Sheila and I had a great conversation yesterday. I was walking by her office, and she grabbed me for a brief chat — we haven’t crossed paths much over the last few weeks.
Anyway, the subject of women arose. She asked for an update about a young lady I had a few dates with in December, so I gave it to her. The discussion meandered around West Michigan culture, the tribulations of her friend Shari from New Jersey, and manifestations of innate attention-seeking behavior among people coping with emotional trauma. I relayed the story told to me by my new friend Jen, who makes me delicious coffee. Jen attends a local religious college, and shared with me her experiences of interacting with some hot young freshmen girls whose chief goal for attending college was to find a man to marry and with whom, to procreate.
Sheila’s insight, which I suppose I really hadn’t given due weight, is that “society” in general, and certainly the dominant cultural milieu of the Reformed tradition in West Michigan, socializes its children in very different ways. Most men are content to find a woman who will give them food and sex. Women need a degree of emotional connection that most men simply cannot provide, which is why females tend to have closer friendships with other women.
Yet we do something to both our sons and our daughters that sets them up for failure. We teach our boys to play the field and to repress their emotions — thus denying them the chief means of connecting with females. We teach our girls to expect a knight in shining armor to sweep them off their feet and satisfy all their emotional needs; worse, we send the message to our daughters that failing to find the perfect man and getting married young implies a defect on her part, which is why many women (at least in West Michigan) are desperate for a man but refuse to settle for anyone other than Brad Pitt. Or, they find Brad only to learn that after the honeymoon, he withdraws emotionally and expects her to be a domestic servant — which could explain why there are so many women in their late 20s or early 30s who are looking for a man after being divorced with children.

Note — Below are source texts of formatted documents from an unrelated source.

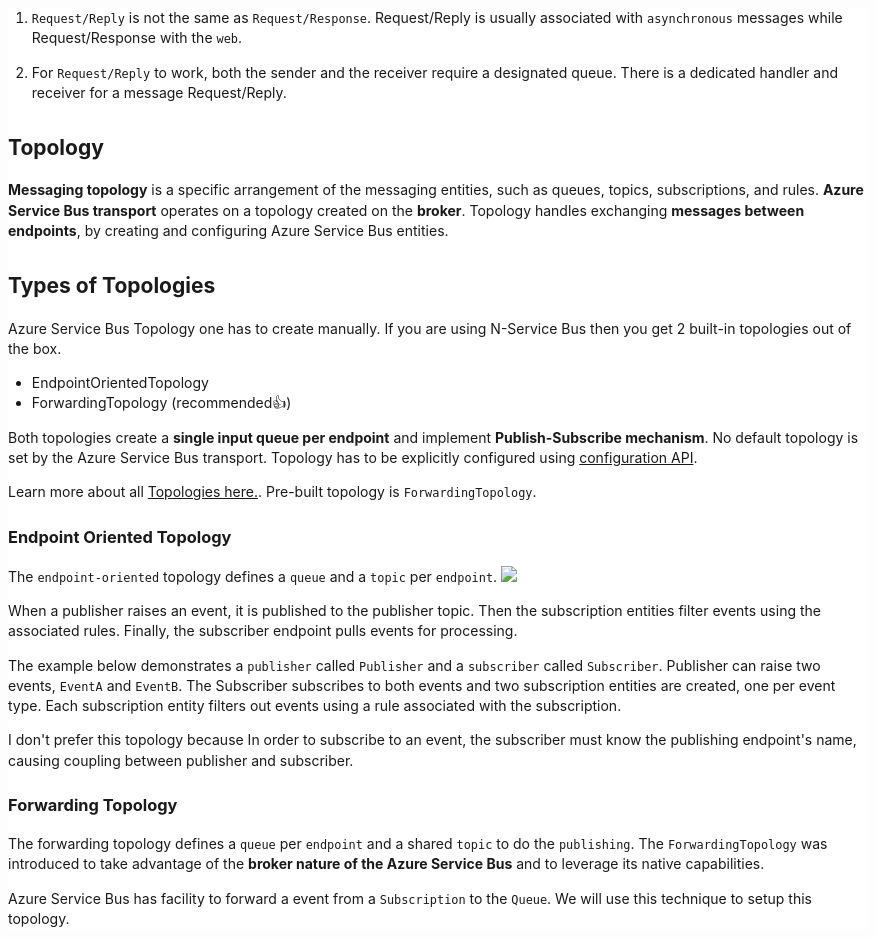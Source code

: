 1. `Request/Reply` is not the same as `Request/Response`. Request/Reply is usually associated with `asynchronous` messages while Request/Response with the `web`.

2. For `Request/Reply` to work, both the sender and the receiver require a designated queue. There is a dedicated handler and receiver for a message Request/Reply.


## Topology

**Messaging topology** is a specific arrangement of the messaging entities, such as queues, topics, subscriptions, and rules. **Azure Service Bus transport** operates on a topology created on the **broker**. Topology handles exchanging **messages between endpoints**, by creating and configuring Azure Service Bus entities.

## Types of Topologies

Azure Service Bus Topology one has to create manually. If you are using N-Service Bus then you get 2 built-in topologies out of the box.

- EndpointOrientedTopology
- ForwardingTopology (recommended👍)

Both topologies create a **single input queue per endpoint** and implement **Publish-Subscribe mechanism**. No default topology is set by the Azure Service Bus transport. Topology has to be explicitly configured using [configuration API](https://docs.particular.net/transports/azure-service-bus/legacy/configuration/full).

Learn more about all [Topologies here.](https://docs.particular.net/transports/azure-service-bus/legacy/topologies#:~:text=Forwarding%20topology&text=Subscriptions%20are%20created%20under%20topic,decoupling%20between%20publishers%20and%20subscribers.). Pre-built topology is `ForwardingTopology`.

### Endpoint Oriented Topology

The `endpoint-oriented` topology defines a `queue` and a `topic` per `endpoint`.
![](https://imgur.com/i3VofMU.png)

When a publisher raises an event, it is published to the publisher topic. Then the subscription entities filter events using the associated rules. Finally, the subscriber endpoint pulls events for processing.

The example below demonstrates a `publisher` called `Publisher` and a `subscriber` called `Subscriber`. Publisher can raise two events, `EventA` and `EventB`. The Subscriber subscribes to both events and two subscription entities are created, one per event type. Each subscription entity filters out events using a rule associated with the subscription.

I don't prefer this topology because In order to subscribe to an event, the subscriber must know the publishing endpoint's name, causing coupling between publisher and subscriber.

### Forwarding Topology

The forwarding topology defines a `queue` per `endpoint` and a shared `topic` to do the `publishing`. The `ForwardingTopology` was introduced to take advantage of the **broker nature of the Azure Service Bus** and to leverage its native capabilities.

Azure Service Bus has facility to forward a event from a `Subscription` to the `Queue`. We will use this technique to setup this topology.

I had a phone call last week with my friend Stacie; the topic eventually settled on the candidacy of Hillary Clinton. To Stacie, Clinton’s candidacy is more significant than Obama’s because America doesn’t seem to have addressed its latent sexism to the same extent that we’ve overcome racism. Sexism is a particularly strong issue with Stacie, for a number of very valid reasons. Nevertheless, I cannot help but wonder at the highly emotional investment she has made regarding the Clinton candidacy.
Come to think of it, it’s a wonder anyone makes it through adolescence and early adulthood with a high degree of emotional and psychological stability — the misalignment of social expectations between the sexes is surely a force of discord that can tear at even the most stoic of souls.